The MSW, Anthony Lake, and the Quinco clinicians are not acceptable medical sources to diagnose a medically determinable impairment. See 20 C.F.R. § 416.913(a) ("We need evidence from acceptable medical sources to establish whether you have a medically determinable impairment(s)). "Acceptable medical sources" includes licensed physicians and psychologists but not nurse practitioners or therapists. Id. at § 416.913(a), (d). Accordingly, the ALJ properly found their opinions were insufficient to establish a medically determinable impairment.

In addition, reports from the consultative examiners undermine the diagnoses from these sources. For example, Dr. Sewell found no indication of depression, anxiety, or other mood disorder. R. 465. Dr. Kennon reported that Plaintiff was unable to provide him information regarding his history of panic attacks or any definitive problems or symptoms. R. 489. Dr. Pickering opined that Plaintiff did not meet the diagnostic criteria for anxiety or depression, "in spite of [Plaintiff's] reported history of having been on medication for anxiety and depression for several years and his involvement with Quinco Community Mental Health Center for counseling and medication." R. 684, 705.

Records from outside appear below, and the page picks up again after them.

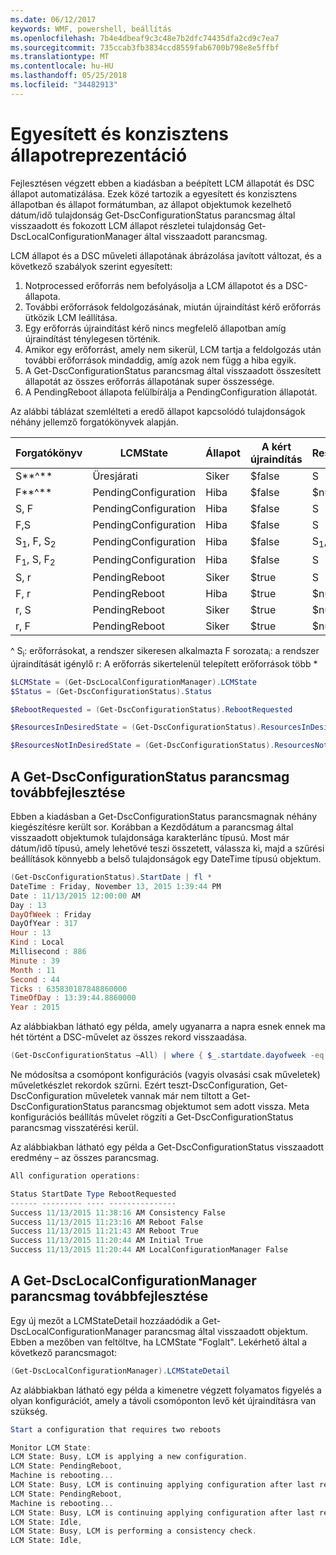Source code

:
 ```yaml
---
ms.date: 06/12/2017
keywords: WMF, powershell, beállítás
ms.openlocfilehash: 7b4e4dbeaf9c3c48e7b2dfc74435dfa2cd9c7ea7
ms.sourcegitcommit: 735ccab3fb3834ccd8559fab6700b798e8e5ffbf
ms.translationtype: MT
ms.contentlocale: hu-HU
ms.lasthandoff: 05/25/2018
ms.locfileid: "34482913"
---
```

# <a name="unified-and-consistent-state-and-status-representation"></a>Egyesített és konzisztens állapotreprezentáció

Fejlesztésen végzett ebben a kiadásban a beépített LCM állapotát és DSC állapot automatizálása. Ezek közé tartozik a egyesített és konzisztens állapotban és állapot formátumban, az állapot objektumok kezelhető dátum/idő tulajdonság Get-DscConfigurationStatus parancsmag által visszaadott és fokozott LCM állapot részletei tulajdonság Get-DscLocalConfigurationManager által visszaadott parancsmag.

LCM állapot és a DSC műveleti állapotának ábrázolása javított változat, és a következő szabályok szerint egyesített:
1.  Notprocessed erőforrás nem befolyásolja a LCM állapotot és a DSC-állapota.
2.  További erőforrások feldolgozásának, miután újraindítást kérő erőforrás ütközik LCM leállítása.
3.  Egy erőforrás újraindítást kérő nincs megfelelő állapotban amíg újraindítást ténylegesen történik.
4.  Amikor egy erőforrást, amely nem sikerül, LCM tartja a feldolgozás után további erőforrások mindaddig, amíg azok nem függ a hiba egyik.
5.  A Get-DscConfigurationStatus parancsmag által visszaadott összesített állapotát az összes erőforrás állapotának super összessége.
6.  A PendingReboot állapota felülbírálja a PendingConfiguration állapotát.

Az alábbi táblázat szemlélteti a eredő állapot kapcsolódó tulajdonságok néhány jellemző forgatókönyvek alapján.

| Forgatókönyv                    | LCMState       | Állapot | A kért újraindítás  | ResourcesInDesiredState  | ResourcesNotInDesiredState |
|---------------------------------|----------------------|------------|---------------|------------------------------|--------------------------------|
| S**^**                          | Üresjárati                 | Siker    | $false        | S                            | $null                          |
| F**^**                          | PendingConfiguration | Hiba    | $false        | $null                        | F                              |
| S, F                             | PendingConfiguration | Hiba    | $false        | S                            | F                              |
| F,S                             | PendingConfiguration | Hiba    | $false        | S                            | F                              |
| S<sub>1</sub>, F, S<sub>2</sub> | PendingConfiguration | Hiba    | $false        | S<sub>1</sub>, S<sub>2</sub> | F                              |
| F<sub>1</sub>, S, F<sub>2</sub> | PendingConfiguration | Hiba    | $false        | S                            | F<sub>1</sub>, F<sub>2</sub>   |
| S, r                            | PendingReboot        | Siker    | $true         | S                            | r                              |
| F, r                            | PendingReboot        | Hiba    | $true         | $null                        | F, r                           |
| r, S                            | PendingReboot        | Siker    | $true         | $null                        | r                              |
| r, F                            | PendingReboot        | Siker    | $true         | $null                        | r                              |

^ S<sub>i</sub>: erőforrásokat, a rendszer sikeresen alkalmazta F sorozata<sub>i</sub>: a rendszer újraindítását igénylő r: A erőforrás sikertelenül telepített erőforrások több \*

```powershell
$LCMState = (Get-DscLocalConfigurationManager).LCMState
$Status = (Get-DscConfigurationStatus).Status

$RebootRequested = (Get-DscConfigurationStatus).RebootRequested

$ResourcesInDesiredState = (Get-DscConfigurationStatus).ResourcesInDesiredState

$ResourcesNotInDesiredState = (Get-DscConfigurationStatus).ResourcesNotInDesiredState
```

## <a name="enhancement-in-get-dscconfigurationstatus-cmdlet"></a>A Get-DscConfigurationStatus parancsmag továbbfejlesztése

Ebben a kiadásban a Get-DscConfigurationStatus parancsmagnak néhány kiegészítésre került sor. Korábban a Kezdődátum a parancsmag által visszaadott objektumok tulajdonsága karakterlánc típusú. Most már dátum/idő típusú, amely lehetővé teszi összetett, válassza ki, majd a szűrési beállítások könnyebb a belső tulajdonságok egy DateTime típusú objektum.

```powershell
(Get-DscConfigurationStatus).StartDate | fl *
DateTime : Friday, November 13, 2015 1:39:44 PM
Date : 11/13/2015 12:00:00 AM
Day : 13
DayOfWeek : Friday
DayOfYear : 317
Hour : 13
Kind : Local
Millisecond : 886
Minute : 39
Month : 11
Second : 44
Ticks : 635830187848860000
TimeOfDay : 13:39:44.8860000
Year : 2015
```

Az alábbiakban látható egy példa, amely ugyanarra a napra esnek ennek ma hét történt a DSC-művelet az összes rekord visszaadása.

```powershell
(Get-DscConfigurationStatus –All) | where { $_.startdate.dayofweek -eq (Get-Date).DayOfWeek }
```

Ne módosítsa a csomópont konfigurációs (vagyis olvasási csak műveletek) műveletkészlet rekordok szűrni. Ezért teszt-DscConfiguration, Get-DscConfiguration műveletek vannak már nem tiltott a Get-DscConfigurationStatus parancsmag objektumot sem adott vissza.
Meta konfigurációs beállítás művelet rögzíti a Get-DscConfigurationStatus parancsmag visszatérési kerül.

Az alábbiakban látható egy példa a Get-DscConfigurationStatus visszaadott eredmény – az összes parancsmag.

```powershell
All configuration operations:

Status StartDate Type RebootRequested
------ --------- ---- ---------------
Success 11/13/2015 11:38:16 AM Consistency False
Success 11/13/2015 11:23:16 AM Reboot False
Success 11/13/2015 11:21:43 AM Reboot True
Success 11/13/2015 11:20:44 AM Initial True
Success 11/13/2015 11:20:44 AM LocalConfigurationManager False
```

## <a name="enhancement-in-get-dsclocalconfigurationmanager-cmdlet"></a>A Get-DscLocalConfigurationManager parancsmag továbbfejlesztése

Egy új mezőt a LCMStateDetail hozzáadódik a Get-DscLocalConfigurationManager parancsmag által visszaadott objektum. Ebben a mezőben van feltöltve, ha LCMState "Foglalt". Lekérhető által a következő parancsmagot:

```powershell
(Get-DscLocalConfigurationManager).LCMStateDetail
```

Az alábbiakban látható egy példa a kimenetre végzett folyamatos figyelés a olyan konfigurációt, amely a távoli csomóponton levő két újraindításra van szükség.

```powershell
Start a configuration that requires two reboots

Monitor LCM State:
LCM State: Busy, LCM is applying a new configuration.
LCM State: PendingReboot,
Machine is rebooting...
LCM State: Busy, LCM is continuing applying configuration after last reboot.
LCM State: PendingReboot,
Machine is rebooting...
LCM State: Busy, LCM is continuing applying configuration after last reboot.
LCM State: Idle,
LCM State: Busy, LCM is performing a consistency check.
LCM State: Idle,
```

Substantial evidence, as discussed above, supports the ALJ's finding that Plaintiff did not have an additional mental impairment beyond his borderline intellectual functioning that imposed an additional and significant work-related limitation of function. See 20 C.F.R. pt. 404, subpt. P, app. 1, §12.05C.

It is the ALJ's responsibility to determine residual functional capacity based on all the relevant evidence, including medical records, observations of treating physicians and others, and the claimant's own description of her limitations. See Anderson v. Shalala, 51 F.3d 777 (8th Cir. 1995); 20 C.F.R. §§ 404.1546(c), 416.946(c). Here, the ALJ considered all of the evidence in the record and adequately explained the basis for his residual functional capacity finding. As the ALJ's residual functional capacity was within the "zone of choice" supported by substantial evidence, his finding is upheld. See Mullen v. Bowen, 800 F.2d 535, 545 (6th Cir. 1986) (en banc).

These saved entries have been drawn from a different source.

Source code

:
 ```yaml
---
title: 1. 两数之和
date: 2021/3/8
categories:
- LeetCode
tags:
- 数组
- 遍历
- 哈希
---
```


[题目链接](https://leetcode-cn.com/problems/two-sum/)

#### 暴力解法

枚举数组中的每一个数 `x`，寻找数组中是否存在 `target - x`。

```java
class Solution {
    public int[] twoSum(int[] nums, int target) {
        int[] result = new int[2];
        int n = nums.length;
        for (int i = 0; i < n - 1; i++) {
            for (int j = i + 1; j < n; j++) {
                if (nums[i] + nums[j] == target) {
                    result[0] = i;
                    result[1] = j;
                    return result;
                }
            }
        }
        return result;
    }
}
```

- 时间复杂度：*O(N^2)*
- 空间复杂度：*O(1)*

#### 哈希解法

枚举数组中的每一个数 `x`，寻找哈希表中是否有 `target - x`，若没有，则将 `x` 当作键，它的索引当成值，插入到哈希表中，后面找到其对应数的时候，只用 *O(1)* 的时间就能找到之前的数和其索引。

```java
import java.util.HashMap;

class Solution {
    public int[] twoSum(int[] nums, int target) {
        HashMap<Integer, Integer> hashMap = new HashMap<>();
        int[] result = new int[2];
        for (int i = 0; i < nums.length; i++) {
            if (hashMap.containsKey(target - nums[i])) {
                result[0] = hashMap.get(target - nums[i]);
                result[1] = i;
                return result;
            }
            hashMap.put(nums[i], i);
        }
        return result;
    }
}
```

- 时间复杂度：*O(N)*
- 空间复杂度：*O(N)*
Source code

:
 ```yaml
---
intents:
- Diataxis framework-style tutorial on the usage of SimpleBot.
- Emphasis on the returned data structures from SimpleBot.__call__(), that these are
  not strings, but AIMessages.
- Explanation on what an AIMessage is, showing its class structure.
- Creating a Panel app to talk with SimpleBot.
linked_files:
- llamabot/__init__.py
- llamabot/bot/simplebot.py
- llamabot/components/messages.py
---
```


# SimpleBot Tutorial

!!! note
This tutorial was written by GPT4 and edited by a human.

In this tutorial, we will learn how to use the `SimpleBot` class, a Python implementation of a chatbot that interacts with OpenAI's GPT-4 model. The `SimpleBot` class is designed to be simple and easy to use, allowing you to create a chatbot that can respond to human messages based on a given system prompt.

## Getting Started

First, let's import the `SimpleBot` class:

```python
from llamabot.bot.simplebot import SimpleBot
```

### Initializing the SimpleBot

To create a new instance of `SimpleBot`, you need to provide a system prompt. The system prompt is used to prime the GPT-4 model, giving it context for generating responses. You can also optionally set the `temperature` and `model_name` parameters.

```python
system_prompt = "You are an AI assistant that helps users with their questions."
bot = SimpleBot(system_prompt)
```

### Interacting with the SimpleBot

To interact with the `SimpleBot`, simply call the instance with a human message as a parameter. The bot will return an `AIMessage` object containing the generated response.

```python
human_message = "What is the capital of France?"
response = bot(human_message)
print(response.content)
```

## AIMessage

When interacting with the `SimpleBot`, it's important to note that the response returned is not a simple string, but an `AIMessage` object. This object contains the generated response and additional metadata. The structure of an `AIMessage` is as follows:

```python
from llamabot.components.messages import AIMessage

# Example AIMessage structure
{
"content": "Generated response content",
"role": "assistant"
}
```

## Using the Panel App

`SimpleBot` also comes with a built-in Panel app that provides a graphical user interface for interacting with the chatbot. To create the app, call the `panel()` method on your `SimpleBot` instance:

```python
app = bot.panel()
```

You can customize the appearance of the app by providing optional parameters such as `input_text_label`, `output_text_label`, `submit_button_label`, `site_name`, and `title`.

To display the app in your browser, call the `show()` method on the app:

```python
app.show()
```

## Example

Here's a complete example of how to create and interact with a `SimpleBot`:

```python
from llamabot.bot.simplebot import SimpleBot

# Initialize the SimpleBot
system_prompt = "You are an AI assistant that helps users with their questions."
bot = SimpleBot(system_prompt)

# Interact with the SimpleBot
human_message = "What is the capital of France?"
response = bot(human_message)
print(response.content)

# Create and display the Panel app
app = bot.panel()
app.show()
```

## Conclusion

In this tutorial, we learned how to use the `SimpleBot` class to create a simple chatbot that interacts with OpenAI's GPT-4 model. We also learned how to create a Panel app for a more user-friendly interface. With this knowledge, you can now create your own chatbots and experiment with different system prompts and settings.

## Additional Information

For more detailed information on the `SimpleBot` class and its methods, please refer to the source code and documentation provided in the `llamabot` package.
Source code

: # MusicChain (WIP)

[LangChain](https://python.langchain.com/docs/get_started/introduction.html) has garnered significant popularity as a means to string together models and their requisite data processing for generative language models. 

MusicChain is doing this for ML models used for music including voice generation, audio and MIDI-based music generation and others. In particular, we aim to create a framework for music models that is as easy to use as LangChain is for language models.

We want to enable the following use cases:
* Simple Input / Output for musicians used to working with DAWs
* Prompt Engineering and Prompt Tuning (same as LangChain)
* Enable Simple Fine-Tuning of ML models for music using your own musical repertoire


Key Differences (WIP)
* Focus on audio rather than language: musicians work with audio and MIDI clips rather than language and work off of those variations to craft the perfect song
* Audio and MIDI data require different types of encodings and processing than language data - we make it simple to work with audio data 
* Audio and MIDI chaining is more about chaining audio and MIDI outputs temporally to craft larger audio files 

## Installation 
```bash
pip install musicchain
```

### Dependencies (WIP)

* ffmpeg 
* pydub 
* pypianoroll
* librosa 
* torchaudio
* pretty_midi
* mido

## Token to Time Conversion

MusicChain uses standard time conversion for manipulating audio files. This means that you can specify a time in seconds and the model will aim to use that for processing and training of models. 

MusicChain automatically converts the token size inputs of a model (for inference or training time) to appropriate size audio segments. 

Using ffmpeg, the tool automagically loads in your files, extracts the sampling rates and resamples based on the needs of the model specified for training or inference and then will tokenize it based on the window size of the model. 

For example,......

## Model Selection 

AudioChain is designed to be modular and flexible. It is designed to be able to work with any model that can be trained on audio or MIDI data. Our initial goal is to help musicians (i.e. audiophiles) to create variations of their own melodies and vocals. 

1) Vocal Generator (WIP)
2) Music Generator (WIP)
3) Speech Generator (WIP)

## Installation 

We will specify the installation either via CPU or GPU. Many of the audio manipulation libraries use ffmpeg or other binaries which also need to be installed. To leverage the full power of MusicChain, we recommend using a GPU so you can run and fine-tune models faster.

Use of the medical-vocational guidelines is appropriate to meet the Commissioner's burden in a case such as this, where Plaintiff can perform the full range of work at a designated level of residual functional capacity, despite any nonexertional impairments. See Cole v. Secretary, 820 F.2d 768, 772 (6th Cir. 1987) ("A mere allegation of nonexertional limitation is not sufficient to preclude application of the grid; the determining factor is whether the alleged nonexertional limitation is severe enough to alter the conclusion that the claimant could do a full range of sedentary work."); § 200.00(b) of 20 C.F.R. pt. 404, subpt. P, app. 2 (The medical-vocational guidelines take administrative notice of the number of unskilled jobs that exist throughout the national economy at the various functional levels and thus apply when a person is limited to simple work). Therefore, the ALJ properly found that Plaintiff was not disabled under the Act.

Because Plaintiff has failed to establish the threshold requirement of Listing 12.05(C), i.e., significantly subaverage general intellectual functioning with deficits in adaptive functioning, the ALJ's decision is supported by substantial evidence, and the decision of the Commissioner is AFFIRMED. The clerk is directed to enter judgment accordingly.